L’atelier
Une écrivain célèbre vient animer L’atelier d’écriture de jeunes en difficulté à la Ciotat. À partir de ce point de départ, Laurent Cantet brode un drôle de film entre fiction et documentaire.
Un polar entre fiction et réalité
Laurent Cantet a eu la Palme d’or en 2008 pour Entre les murs, un pamphlet sur l’école qui naviguait déjà entre documentaire et fiction. Ce film dressait le constat d’une école à plusieurs vitesses, bourrée d’énergie mais pas forcément de talents, de problèmes aussi. Le tout était raconté avec beaucoup d’humour et de vitalité.
Ce n’est pas du tout le ton de cet Atelier. Une romancière célèbre vient l’animer auprès de jeunes adultes en difficulté. On ne saura jamais trop quels sont leur but et leur ambition, puisque le sujet dévie très vite sur un jeune homme. Il est toujours à contre-courant du groupe et Laurent Cantet s’intéresse aussitôt à sa vie en dehors. Pas à celle des autres.

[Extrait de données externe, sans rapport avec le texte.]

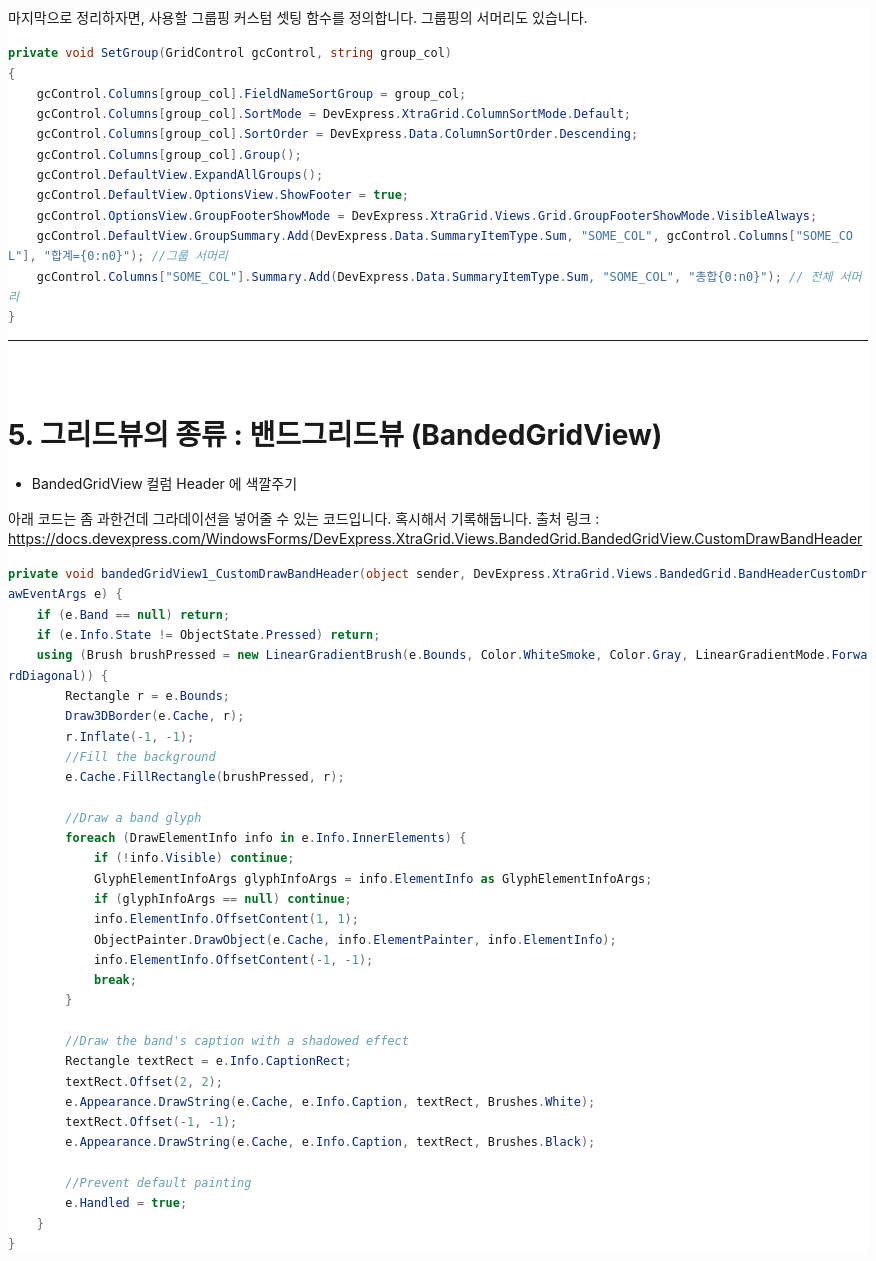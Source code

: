 마지막으로 정리하자면, 사용할 그룹핑 커스텀 셋팅 함수를 정의합니다. 그룹핑의 서머리도 있습니다.
```C#
private void SetGroup(GridControl gcControl, string group_col)
{
    gcControl.Columns[group_col].FieldNameSortGroup = group_col;
    gcControl.Columns[group_col].SortMode = DevExpress.XtraGrid.ColumnSortMode.Default;
    gcControl.Columns[group_col].SortOrder = DevExpress.Data.ColumnSortOrder.Descending;
    gcControl.Columns[group_col].Group();
    gcControl.DefaultView.ExpandAllGroups();
    gcControl.DefaultView.OptionsView.ShowFooter = true;
    gcControl.OptionsView.GroupFooterShowMode = DevExpress.XtraGrid.Views.Grid.GroupFooterShowMode.VisibleAlways;
    gcControl.DefaultView.GroupSummary.Add(DevExpress.Data.SummaryItemType.Sum, "SOME_COL", gcControl.Columns["SOME_COL"], "합계={0:n0}"); //그룹 서머리
    gcControl.Columns["SOME_COL"].Summary.Add(DevExpress.Data.SummaryItemType.Sum, "SOME_COL", "총합{0:n0}"); // 전체 서머리
}
```
_____________________________________________________________________

<br>

# 5. 그리드뷰의 종류 : 밴드그리드뷰 (BandedGridView) 

- BandedGridView 컬럼 Header 에 색깔주기

아래 코드는 좀 과한건데 그라데이션을 넣어줄 수 있는 코드입니다. 혹시해서 기록해둡니다.
출처 링크 : https://docs.devexpress.com/WindowsForms/DevExpress.XtraGrid.Views.BandedGrid.BandedGridView.CustomDrawBandHeader

```C#
private void bandedGridView1_CustomDrawBandHeader(object sender, DevExpress.XtraGrid.Views.BandedGrid.BandHeaderCustomDrawEventArgs e) {
    if (e.Band == null) return;
    if (e.Info.State != ObjectState.Pressed) return;
    using (Brush brushPressed = new LinearGradientBrush(e.Bounds, Color.WhiteSmoke, Color.Gray, LinearGradientMode.ForwardDiagonal)) {
        Rectangle r = e.Bounds;
        Draw3DBorder(e.Cache, r);
        r.Inflate(-1, -1);
        //Fill the background
        e.Cache.FillRectangle(brushPressed, r);

        //Draw a band glyph
        foreach (DrawElementInfo info in e.Info.InnerElements) {
            if (!info.Visible) continue;
            GlyphElementInfoArgs glyphInfoArgs = info.ElementInfo as GlyphElementInfoArgs;
            if (glyphInfoArgs == null) continue;
            info.ElementInfo.OffsetContent(1, 1);
            ObjectPainter.DrawObject(e.Cache, info.ElementPainter, info.ElementInfo);
            info.ElementInfo.OffsetContent(-1, -1);
            break;
        }

        //Draw the band's caption with a shadowed effect
        Rectangle textRect = e.Info.CaptionRect;
        textRect.Offset(2, 2);
        e.Appearance.DrawString(e.Cache, e.Info.Caption, textRect, Brushes.White);
        textRect.Offset(-1, -1);
        e.Appearance.DrawString(e.Cache, e.Info.Caption, textRect, Brushes.Black);

        //Prevent default painting
        e.Handled = true;
    }
}
```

Antoine a tout pour être le mieux intégré. Il est blanc, a une famille et un groupe d’amis et un caractère fort. Il a aussi des idées politiques qui le mettent en marge, il fréquente l’extreme-droite…
L’atelier, un contre tous
Ce qui est malin, dans le film, c’est que cet Antoine se dévoile en s’opposant au groupe et aux choix communs. L’atelier a lieu à La Ciotat et le collectif envisage de construire son récit à partir de l’histoire forte de ses chantiers navals qui marquent encore la physionomie et l’âme de la ville.
Antoine préfère leur tourner le dos et enterrer cette histoire ouvrière. Lui, c’est la reconversion en chantier de réparation de yachts de luxe qui l’intéresse. C’est là qu’il veut ancrer son polar. Les relations vont bientôt s’envenimer. Entre Antoine et le groupe, la rupture est consommée. Entre la romancière et lui, l’intérêt commence à prendre une drôle de tournure aussi effrayante qu’attirante.
Un polar d’écriture
Laurent Cantet prend le parti pris de traiter l’évolution de cet atelier sous la forme d’un polar, bourré d’ellipses, de suspense et de faux semblants. Cette mise en abyme – puisque c’est aussi le genre sur lequel les stagiaires décident d’écrire – est intéressante et maligne. Ce qui n’empêche toutefois pas le film d’être pesant et passablement ennuyeux. Justement parce que le procédé se voit trop.
Mais aussi parce que ses personnages ne sont jamais sympathiques, Sans doute aussi, parce que comme souvent Laurent Cantet excelle dans les idées et les procédés – il parle toujours remarquablement de ses films- mais oublie, à trop intellectualiser sa démarche tout en s’en méfiant, de se laisser aller à l’imprévu, à l’émotion. A ce qui déborde du cadre et donne une dimension plus forte à un projet. C’est le cas ici sur un sujet âpre dont le spectateur finit par s’exclure de lui-même.
De Laurent Cantet avec Marina Foïs, Matthieu Lucci…
2017 – France – 1h53
L’atelier de Laurent Cantet était présenté le lundi 22 mai 2017 dans la sélection officielle Un certain regard du 70e Festival de Cannes. sa sortie France est prévue le 11 octobre 2017.